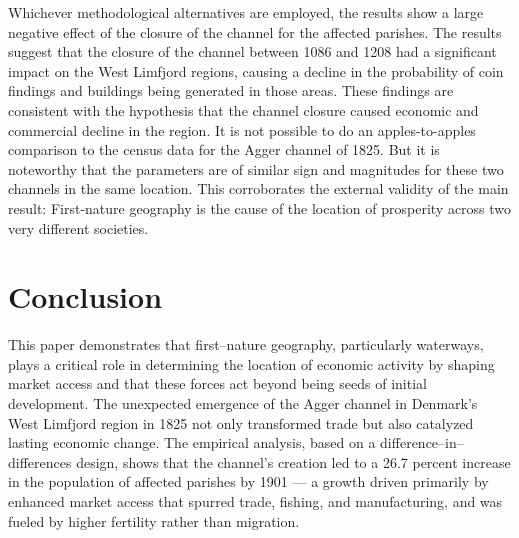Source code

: \documentclass[12pt]{article}
\begin{document}
\begin{landscape}
\begin{table}
\centering
\caption{Archaeological regression results} \label{tab:arch1}
\footnotesize

\parbox{1.3\textwidth}{
\caption*{\footnotesize \textit{Notes:} Results from regressions on the probability that a given finding type was generated within $\pm$25 years in a parish. Standard errors (in parentheses) are clustered at the parish level and derived via bootstrapping of Monte Carlo samples. Columns 1-4 use the full sample and columns 5-8 use a matched sample; even columns use the dummy measure and odd columns the change in market access approach. Estimates for all years (750, 800, …, 1500) are provided in Appendix \ref{all_arch_param}. *** $p<0.01$, ** $p<0.05$, * $p<0.10$. \\ \textit{Source: Danish registry of archaeological findings}}
}
\end{table}
\end{landscape}


Whichever methodological alternatives are employed, the results show a large negative effect of the closure of the channel for the affected parishes. The results suggest that the closure of the channel between 1086 and 1208 had a significant impact on the West Limfjord regions, causing a decline in the probability of coin findings and buildings being generated in those areas. These findings are consistent with the hypothesis that the channel closure caused economic and commercial decline in the region. It is not possible to do an apples-to-apples comparison to the census data for the Agger channel of 1825. But it is noteworthy that the parameters are of similar sign and magnitudes for these two channels in the same location. This corroborates the external validity of the main result: First-nature geography is the cause of the location of prosperity across two very different societies. 

\FloatBarrier
\section{Conclusion}
This paper demonstrates that first–nature geography, particularly waterways, plays a critical role in determining the location of economic activity by shaping market access and that these forces act beyond being seeds of initial development. The unexpected emergence of the Agger channel in Denmark’s West Limfjord region in 1825 not only transformed trade but also catalyzed lasting economic change. The empirical analysis, based on a difference–in–differences design, shows that the channel’s creation led to a 26.7 percent increase in the population of affected parishes by 1901 — a growth driven primarily by enhanced market access that spurred trade, fishing, and manufacturing, and was fueled by higher fertility rather than migration.
\end{document}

[Task to complete] The result should be an exact repetition of all the records. Drop the pictures.

[Answer to the problem]
Source code

: \documentclass[12pt]{article}
\begin{document}
\begin{landscape}
\begin{table}
\centering
\caption{Archaeological regression results} \label{tab:arch1}
\footnotesize

\parbox{1.3\textwidth}{
\caption*{\footnotesize \textit{Notes:} Results from regressions on the probability that a given finding type was generated within $\pm$25 years in a parish. Standard errors (in parentheses) are clustered at the parish level and derived via bootstrapping of Monte Carlo samples. Columns 1-4 use the full sample and columns 5-8 use a matched sample; even columns use the dummy measure and odd columns the change in market access approach. Estimates for all years (750, 800, …, 1500) are provided in Appendix \ref{all_arch_param}. *** $p<0.01$, ** $p<0.05$, * $p<0.10$. \\ \textit{Source: Danish registry of archaeological findings}}
}
\end{table}
\end{landscape}


Whichever methodological alternatives are employed, the results show a large negative effect of the closure of the channel for the affected parishes. The results suggest that the closure of the channel between 1086 and 1208 had a significant impact on the West Limfjord regions, causing a decline in the probability of coin findings and buildings being generated in those areas. These findings are consistent with the hypothesis that the channel closure caused economic and commercial decline in the region. It is not possible to do an apples-to-apples comparison to the census data for the Agger channel of 1825. But it is noteworthy that the parameters are of similar sign and magnitudes for these two channels in the same location. This corroborates the external validity of the main result: First-nature geography is the cause of the location of prosperity across two very different societies. 

\FloatBarrier
\section{Conclusion}
This paper demonstrates that first–nature geography, particularly waterways, plays a critical role in determining the location of economic activity by shaping market access and that these forces act beyond being seeds of initial development. The unexpected emergence of the Agger channel in Denmark’s West Limfjord region in 1825 not only transformed trade but also catalyzed lasting economic change. The empirical analysis, based on a difference–in–differences design, shows that the channel’s creation led to a 26.7 percent increase in the population of affected parishes by 1901 — a growth driven primarily by enhanced market access that spurred trade, fishing, and manufacturing, and was fueled by higher fertility rather than migration.
\end{document}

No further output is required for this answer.